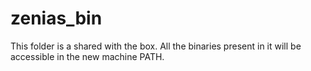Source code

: # zenias_bin

This folder is a shared with the box.
All the binaries present in it will be accessible in the new machine PATH.

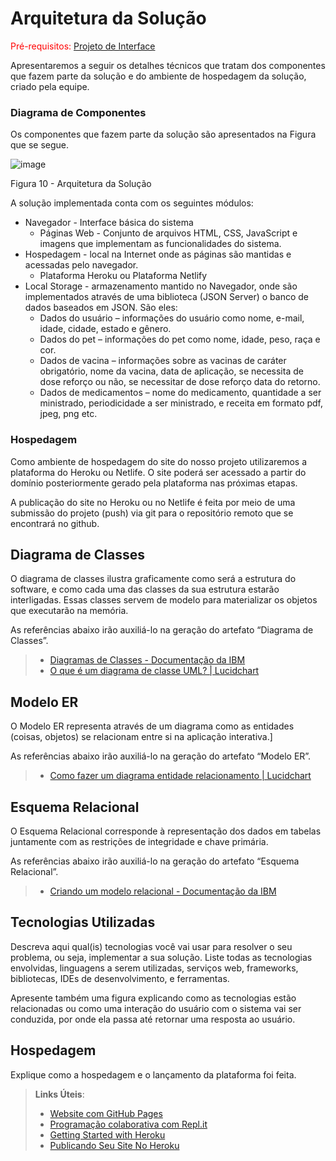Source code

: # Arquitetura da Solução

<span style="color:red">Pré-requisitos: <a href="3-Projeto de Interface.md"> Projeto de Interface</a></span>

Apresentaremos a seguir os detalhes técnicos que tratam dos componentes que fazem parte da solução e do ambiente de hospedagem da solução, criado pela equipe. 

  

### Diagrama de Componentes 

Os componentes que fazem parte da solução são apresentados na Figura que se segue. 

![image](https://github.com/ICEI-PUC-Minas-PMV-ADS/PetCare/blob/main/docs/img/Arquitetura.jpeg)

Figura 10 - Arquitetura da Solução 

 

A solução implementada conta com os seguintes módulos:  

 

 - Navegador - Interface básica do sistema
	 - Páginas Web - Conjunto de arquivos HTML, CSS, JavaScript e imagens que implementam as funcionalidades do sistema.
 - Hospedagem - local na Internet onde as páginas são mantidas e acessadas pelo navegador.
	 - Plataforma Heroku ou Plataforma Netlify
 - Local Storage - armazenamento mantido no Navegador, onde são implementados através de uma biblioteca (JSON Server) o banco de dados baseados em JSON. São eles:
	 - Dados do usuário – informações do usuário como nome, e-mail, idade, cidade, estado e gênero.
	 - Dados do pet – informações do pet como nome, idade, peso, raça e cor.
	 - Dados de vacina – informações sobre as vacinas de caráter obrigatório, nome da vacina, data de aplicação, se necessita de dose reforço ou não, se necessitar de dose reforço data do retorno.
	 - Dados de medicamentos – nome do medicamento, quantidade a ser ministrado, periodicidade a ser ministrado, e receita em formato pdf, jpeg, png etc.
	  

### Hospedagem 

Como ambiente de hospedagem do site do nosso projeto utilizaremos a plataforma do Heroku ou Netlife. O site poderá ser acessado a partir do domínio posteriormente gerado pela plataforma nas próximas etapas. 
 
A publicação do site no Heroku ou no Netlife é feita por meio de uma submissão do projeto (push) via git para o repositório remoto que se encontrará no github.

## Diagrama de Classes

O diagrama de classes ilustra graficamente como será a estrutura do software, e como cada uma das classes da sua estrutura estarão interligadas. Essas classes servem de modelo para materializar os objetos que executarão na memória.

As referências abaixo irão auxiliá-lo na geração do artefato “Diagrama de Classes”.

> - [Diagramas de Classes - Documentação da IBM](https://www.ibm.com/docs/pt-br/rational-soft-arch/9.6.1?topic=diagrams-class)
> - [O que é um diagrama de classe UML? | Lucidchart](https://www.lucidchart.com/pages/pt/o-que-e-diagrama-de-classe-uml)

## Modelo ER

O Modelo ER representa através de um diagrama como as entidades (coisas, objetos) se relacionam entre si na aplicação interativa.]

As referências abaixo irão auxiliá-lo na geração do artefato “Modelo ER”.

> - [Como fazer um diagrama entidade relacionamento | Lucidchart](https://www.lucidchart.com/pages/pt/como-fazer-um-diagrama-entidade-relacionamento)

## Esquema Relacional

O Esquema Relacional corresponde à representação dos dados em tabelas juntamente com as restrições de integridade e chave primária.
 
As referências abaixo irão auxiliá-lo na geração do artefato “Esquema Relacional”.

> - [Criando um modelo relacional - Documentação da IBM](https://www.ibm.com/docs/pt-br/cognos-analytics/10.2.2?topic=designer-creating-relational-model)

## Tecnologias Utilizadas

Descreva aqui qual(is) tecnologias você vai usar para resolver o seu problema, ou seja, implementar a sua solução. Liste todas as tecnologias envolvidas, linguagens a serem utilizadas, serviços web, frameworks, bibliotecas, IDEs de desenvolvimento, e ferramentas.

Apresente também uma figura explicando como as tecnologias estão relacionadas ou como uma interação do usuário com o sistema vai ser conduzida, por onde ela passa até retornar uma resposta ao usuário.

## Hospedagem

Explique como a hospedagem e o lançamento da plataforma foi feita.

> **Links Úteis**:
>
> - [Website com GitHub Pages](https://pages.github.com/)
> - [Programação colaborativa com Repl.it](https://repl.it/)
> - [Getting Started with Heroku](https://devcenter.heroku.com/start)
> - [Publicando Seu Site No Heroku](http://pythonclub.com.br/publicando-seu-hello-world-no-heroku.html)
==*==
#### Work request:
Copy the records above exactly, omitting every picture.

#### Response:
Source code

: # zenias_bin

This folder is a shared with the box.
All the binaries present in it will be accessible in the new machine PATH.

Source code

: # Arquitetura da Solução

<span style="color:red">Pré-requisitos: <a href="3-Projeto de Interface.md"> Projeto de Interface</a></span>

Apresentaremos a seguir os detalhes técnicos que tratam dos componentes que fazem parte da solução e do ambiente de hospedagem da solução, criado pela equipe. 

  

### Diagrama de Componentes 

Os componentes que fazem parte da solução são apresentados na Figura que se segue. 

![image](https://github.com/ICEI-PUC-Minas-PMV-ADS/PetCare/blob/main/docs/img/Arquitetura.jpeg)

Figura 10 - Arquitetura da Solução 

 

A solução implementada conta com os seguintes módulos:  

 

 - Navegador - Interface básica do sistema
	 - Páginas Web - Conjunto de arquivos HTML, CSS, JavaScript e imagens que implementam as funcionalidades do sistema.
 - Hospedagem - local na Internet onde as páginas são mantidas e acessadas pelo navegador.
	 - Plataforma Heroku ou Plataforma Netlify
 - Local Storage - armazenamento mantido no Navegador, onde são implementados através de uma biblioteca (JSON Server) o banco de dados baseados em JSON. São eles:
	 - Dados do usuário – informações do usuário como nome, e-mail, idade, cidade, estado e gênero.
	 - Dados do pet – informações do pet como nome, idade, peso, raça e cor.
	 - Dados de vacina – informações sobre as vacinas de caráter obrigatório, nome da vacina, data de aplicação, se necessita de dose reforço ou não, se necessitar de dose reforço data do retorno.
	 - Dados de medicamentos – nome do medicamento, quantidade a ser ministrado, periodicidade a ser ministrado, e receita em formato pdf, jpeg, png etc.
	  

### Hospedagem 

Como ambiente de hospedagem do site do nosso projeto utilizaremos a plataforma do Heroku ou Netlife. O site poderá ser acessado a partir do domínio posteriormente gerado pela plataforma nas próximas etapas. 
 
A publicação do site no Heroku ou no Netlife é feita por meio de uma submissão do projeto (push) via git para o repositório remoto que se encontrará no github.

## Diagrama de Classes

O diagrama de classes ilustra graficamente como será a estrutura do software, e como cada uma das classes da sua estrutura estarão interligadas. Essas classes servem de modelo para materializar os objetos que executarão na memória.

As referências abaixo irão auxiliá-lo na geração do artefato “Diagrama de Classes”.

> - [Diagramas de Classes - Documentação da IBM](https://www.ibm.com/docs/pt-br/rational-soft-arch/9.6.1?topic=diagrams-class)
> - [O que é um diagrama de classe UML? | Lucidchart](https://www.lucidchart.com/pages/pt/o-que-e-diagrama-de-classe-uml)

## Modelo ER

O Modelo ER representa através de um diagrama como as entidades (coisas, objetos) se relacionam entre si na aplicação interativa.]

As referências abaixo irão auxiliá-lo na geração do artefato “Modelo ER”.

> - [Como fazer um diagrama entidade relacionamento | Lucidchart](https://www.lucidchart.com/pages/pt/como-fazer-um-diagrama-entidade-relacionamento)

## Esquema Relacional

O Esquema Relacional corresponde à representação dos dados em tabelas juntamente com as restrições de integridade e chave primária.
 
As referências abaixo irão auxiliá-lo na geração do artefato “Esquema Relacional”.

> - [Criando um modelo relacional - Documentação da IBM](https://www.ibm.com/docs/pt-br/cognos-analytics/10.2.2?topic=designer-creating-relational-model)

## Tecnologias Utilizadas

Descreva aqui qual(is) tecnologias você vai usar para resolver o seu problema, ou seja, implementar a sua solução. Liste todas as tecnologias envolvidas, linguagens a serem utilizadas, serviços web, frameworks, bibliotecas, IDEs de desenvolvimento, e ferramentas.

Apresente também uma figura explicando como as tecnologias estão relacionadas ou como uma interação do usuário com o sistema vai ser conduzida, por onde ela passa até retornar uma resposta ao usuário.

## Hospedagem

Explique como a hospedagem e o lançamento da plataforma foi feita.

> **Links Úteis**:
>
> - [Website com GitHub Pages](https://pages.github.com/)
> - [Programação colaborativa com Repl.it](https://repl.it/)
> - [Getting Started with Heroku](https://devcenter.heroku.com/start)
> - [Publicando Seu Site No Heroku](http://pythonclub.com.br/publicando-seu-hello-world-no-heroku.html)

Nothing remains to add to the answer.